Tarso Genro: Lula sofre um cerco por se preocupar com os pobres

Ex-governador do Rio Grande do Sul afirma que Lava-Jato foi desvirtuada para fins políticos e que resultou em um governo mais corrupto do que o de Berlusconi

Pedro Revillion/Palácio Piratini

Tarso Genro

Para Tarso Genro, ex-governador do Rio Grande do Sul e eleito por duas vezes prefeito de Porto Alegre, a Lava-Jato foi uma operação de combate à corrupção que acabou por desvirtuar-se e tornar-se um instrumento para destruir a esquerda brasileira.

Genro é advogado e já foi ministro da Educação e da Justiça durante os governo do ex-presidente Luiz Inácio Lula da Silva.

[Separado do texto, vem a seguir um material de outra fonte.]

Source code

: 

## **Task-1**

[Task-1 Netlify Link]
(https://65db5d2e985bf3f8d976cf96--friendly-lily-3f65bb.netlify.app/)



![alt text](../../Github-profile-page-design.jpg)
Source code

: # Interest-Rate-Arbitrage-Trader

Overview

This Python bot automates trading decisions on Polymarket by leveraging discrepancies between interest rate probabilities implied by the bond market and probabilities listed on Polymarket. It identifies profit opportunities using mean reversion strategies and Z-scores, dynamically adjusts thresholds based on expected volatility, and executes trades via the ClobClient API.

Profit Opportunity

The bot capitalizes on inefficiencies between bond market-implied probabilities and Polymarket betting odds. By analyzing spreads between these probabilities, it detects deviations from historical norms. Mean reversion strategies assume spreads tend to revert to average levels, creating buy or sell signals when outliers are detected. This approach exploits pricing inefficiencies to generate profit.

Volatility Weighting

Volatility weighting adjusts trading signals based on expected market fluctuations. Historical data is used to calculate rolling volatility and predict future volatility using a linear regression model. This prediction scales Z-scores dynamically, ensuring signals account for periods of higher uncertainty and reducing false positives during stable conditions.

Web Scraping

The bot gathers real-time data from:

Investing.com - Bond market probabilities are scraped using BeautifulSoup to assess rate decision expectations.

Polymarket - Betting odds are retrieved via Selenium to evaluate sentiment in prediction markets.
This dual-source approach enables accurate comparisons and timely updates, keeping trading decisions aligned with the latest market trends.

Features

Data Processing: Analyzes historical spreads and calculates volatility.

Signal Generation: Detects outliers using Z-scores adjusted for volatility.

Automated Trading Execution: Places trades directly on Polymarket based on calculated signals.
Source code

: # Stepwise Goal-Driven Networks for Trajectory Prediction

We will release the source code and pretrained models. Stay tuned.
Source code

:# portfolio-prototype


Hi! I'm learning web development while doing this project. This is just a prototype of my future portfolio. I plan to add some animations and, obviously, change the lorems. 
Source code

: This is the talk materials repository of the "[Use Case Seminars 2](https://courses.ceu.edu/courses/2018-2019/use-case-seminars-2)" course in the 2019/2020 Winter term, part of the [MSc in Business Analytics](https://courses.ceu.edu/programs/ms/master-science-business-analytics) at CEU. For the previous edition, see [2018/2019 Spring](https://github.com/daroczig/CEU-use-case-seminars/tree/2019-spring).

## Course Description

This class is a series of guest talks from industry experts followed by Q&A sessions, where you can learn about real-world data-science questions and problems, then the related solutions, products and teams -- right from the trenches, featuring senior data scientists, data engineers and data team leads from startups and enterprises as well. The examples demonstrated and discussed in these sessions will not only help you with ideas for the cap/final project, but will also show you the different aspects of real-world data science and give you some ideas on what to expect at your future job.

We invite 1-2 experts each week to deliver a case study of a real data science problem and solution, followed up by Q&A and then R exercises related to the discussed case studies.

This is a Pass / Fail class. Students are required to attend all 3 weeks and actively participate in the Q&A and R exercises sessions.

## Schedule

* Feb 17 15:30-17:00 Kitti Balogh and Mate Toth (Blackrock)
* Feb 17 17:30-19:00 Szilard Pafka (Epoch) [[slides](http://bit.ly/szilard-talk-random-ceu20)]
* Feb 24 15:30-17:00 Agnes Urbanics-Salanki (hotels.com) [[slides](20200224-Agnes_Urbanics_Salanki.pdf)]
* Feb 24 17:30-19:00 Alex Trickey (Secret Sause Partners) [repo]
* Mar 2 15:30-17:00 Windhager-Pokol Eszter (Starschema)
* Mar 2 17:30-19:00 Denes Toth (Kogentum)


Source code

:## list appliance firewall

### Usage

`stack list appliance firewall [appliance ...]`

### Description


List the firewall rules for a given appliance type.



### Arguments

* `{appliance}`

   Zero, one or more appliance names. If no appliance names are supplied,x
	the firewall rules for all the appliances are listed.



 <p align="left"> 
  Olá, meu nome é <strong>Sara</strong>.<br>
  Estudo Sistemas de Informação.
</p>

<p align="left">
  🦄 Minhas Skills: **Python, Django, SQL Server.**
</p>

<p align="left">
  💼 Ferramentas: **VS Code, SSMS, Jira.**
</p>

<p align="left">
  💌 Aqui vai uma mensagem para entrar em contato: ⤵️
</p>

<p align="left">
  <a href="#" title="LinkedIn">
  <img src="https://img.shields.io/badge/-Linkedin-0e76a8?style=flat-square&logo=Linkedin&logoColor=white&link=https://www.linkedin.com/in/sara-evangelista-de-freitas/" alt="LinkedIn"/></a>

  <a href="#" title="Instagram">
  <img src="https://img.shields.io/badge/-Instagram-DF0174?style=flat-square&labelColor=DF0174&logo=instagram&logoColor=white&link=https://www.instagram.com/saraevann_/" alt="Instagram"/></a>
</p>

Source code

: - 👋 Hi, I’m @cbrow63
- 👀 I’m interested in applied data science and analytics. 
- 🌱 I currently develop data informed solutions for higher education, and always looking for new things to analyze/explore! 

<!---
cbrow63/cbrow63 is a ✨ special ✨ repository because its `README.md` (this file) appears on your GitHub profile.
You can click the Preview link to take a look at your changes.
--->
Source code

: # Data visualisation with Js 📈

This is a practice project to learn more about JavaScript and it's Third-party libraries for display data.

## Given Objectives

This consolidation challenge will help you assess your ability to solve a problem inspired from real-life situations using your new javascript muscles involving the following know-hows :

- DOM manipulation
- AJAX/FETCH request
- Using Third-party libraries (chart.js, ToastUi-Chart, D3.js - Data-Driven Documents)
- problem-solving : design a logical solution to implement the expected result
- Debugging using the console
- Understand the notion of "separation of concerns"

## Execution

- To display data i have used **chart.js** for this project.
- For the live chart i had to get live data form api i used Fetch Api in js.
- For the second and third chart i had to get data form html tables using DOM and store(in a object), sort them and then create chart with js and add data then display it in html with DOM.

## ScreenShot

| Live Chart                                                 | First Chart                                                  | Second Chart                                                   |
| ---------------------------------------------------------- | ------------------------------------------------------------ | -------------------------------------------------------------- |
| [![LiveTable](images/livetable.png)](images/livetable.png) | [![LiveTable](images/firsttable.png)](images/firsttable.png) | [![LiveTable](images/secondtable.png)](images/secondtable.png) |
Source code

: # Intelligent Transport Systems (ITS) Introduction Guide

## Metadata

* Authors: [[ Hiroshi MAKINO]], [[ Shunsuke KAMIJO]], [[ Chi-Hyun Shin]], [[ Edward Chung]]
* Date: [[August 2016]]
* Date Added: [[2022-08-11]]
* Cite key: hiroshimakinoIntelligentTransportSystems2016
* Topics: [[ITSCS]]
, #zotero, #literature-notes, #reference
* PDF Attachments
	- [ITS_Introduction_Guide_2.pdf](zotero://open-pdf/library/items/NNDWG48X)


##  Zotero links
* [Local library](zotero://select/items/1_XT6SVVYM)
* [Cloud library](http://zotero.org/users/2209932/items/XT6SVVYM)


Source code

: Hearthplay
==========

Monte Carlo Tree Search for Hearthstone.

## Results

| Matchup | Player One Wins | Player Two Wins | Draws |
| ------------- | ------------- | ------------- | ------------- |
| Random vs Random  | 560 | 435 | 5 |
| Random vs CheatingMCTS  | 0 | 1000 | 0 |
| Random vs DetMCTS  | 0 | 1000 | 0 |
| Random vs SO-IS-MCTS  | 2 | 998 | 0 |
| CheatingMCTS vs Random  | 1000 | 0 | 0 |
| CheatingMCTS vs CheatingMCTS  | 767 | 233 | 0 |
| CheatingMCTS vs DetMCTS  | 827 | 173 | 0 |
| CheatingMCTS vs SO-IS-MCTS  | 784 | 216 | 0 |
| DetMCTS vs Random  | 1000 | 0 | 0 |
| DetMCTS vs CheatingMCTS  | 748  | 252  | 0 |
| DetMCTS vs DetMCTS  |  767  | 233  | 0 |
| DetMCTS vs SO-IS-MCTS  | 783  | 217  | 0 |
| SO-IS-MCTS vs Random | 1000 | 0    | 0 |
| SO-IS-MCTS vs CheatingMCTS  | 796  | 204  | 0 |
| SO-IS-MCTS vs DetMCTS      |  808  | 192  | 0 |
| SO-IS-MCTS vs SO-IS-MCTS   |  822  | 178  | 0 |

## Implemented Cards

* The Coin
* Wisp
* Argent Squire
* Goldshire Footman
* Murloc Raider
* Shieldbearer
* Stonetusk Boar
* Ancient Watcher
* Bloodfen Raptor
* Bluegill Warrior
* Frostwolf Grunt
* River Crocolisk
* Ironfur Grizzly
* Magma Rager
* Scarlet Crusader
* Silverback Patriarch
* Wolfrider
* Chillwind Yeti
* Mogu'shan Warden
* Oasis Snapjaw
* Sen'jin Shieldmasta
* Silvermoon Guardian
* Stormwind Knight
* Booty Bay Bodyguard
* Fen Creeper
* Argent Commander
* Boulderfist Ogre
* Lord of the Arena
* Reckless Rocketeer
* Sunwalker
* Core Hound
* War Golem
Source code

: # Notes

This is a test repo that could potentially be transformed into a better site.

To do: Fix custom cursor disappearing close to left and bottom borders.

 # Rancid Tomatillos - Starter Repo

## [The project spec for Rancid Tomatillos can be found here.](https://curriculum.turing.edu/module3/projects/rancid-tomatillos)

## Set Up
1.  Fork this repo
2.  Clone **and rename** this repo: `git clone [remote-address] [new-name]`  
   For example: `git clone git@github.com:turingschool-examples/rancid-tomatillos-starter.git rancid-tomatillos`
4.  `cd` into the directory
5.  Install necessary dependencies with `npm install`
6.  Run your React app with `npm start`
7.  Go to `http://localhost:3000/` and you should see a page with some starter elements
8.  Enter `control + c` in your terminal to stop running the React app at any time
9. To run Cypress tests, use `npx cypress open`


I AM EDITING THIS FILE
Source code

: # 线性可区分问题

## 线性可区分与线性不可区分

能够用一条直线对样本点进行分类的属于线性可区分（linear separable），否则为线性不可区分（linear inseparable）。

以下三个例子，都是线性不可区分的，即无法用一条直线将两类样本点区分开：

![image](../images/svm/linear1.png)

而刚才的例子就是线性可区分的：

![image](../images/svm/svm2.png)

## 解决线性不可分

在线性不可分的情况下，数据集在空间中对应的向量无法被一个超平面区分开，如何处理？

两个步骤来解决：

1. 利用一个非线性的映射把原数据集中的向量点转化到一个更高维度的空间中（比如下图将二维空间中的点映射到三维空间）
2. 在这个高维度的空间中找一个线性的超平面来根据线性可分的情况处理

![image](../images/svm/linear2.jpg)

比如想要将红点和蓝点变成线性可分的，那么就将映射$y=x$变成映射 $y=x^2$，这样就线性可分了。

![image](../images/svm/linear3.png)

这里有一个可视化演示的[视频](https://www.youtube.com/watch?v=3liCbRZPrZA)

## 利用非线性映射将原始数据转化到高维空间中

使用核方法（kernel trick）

Para ele, o suposto combate à corrupção da Lava-Jato colaborou para o golpe, que colocou uma “confederação de denunciados e investigados” no governo do país.

“A operação “Mãos Limpas” brasileiras resultou em um governo pior que o do Berlusconi na Itália”, afirmou ele, em referência à operação italiana na qual a Lava-Jato foi inspirada.

Na avaliação do petista, a esquerda deve se unir em torno de um novo programa, que inclui uma reforma tributária profunda – desonerando os mais pobres e onerando os mais ricos – com taxação de grandes fortunas, fim da isenção de impostos para lucros e dividendos entre outras medidas.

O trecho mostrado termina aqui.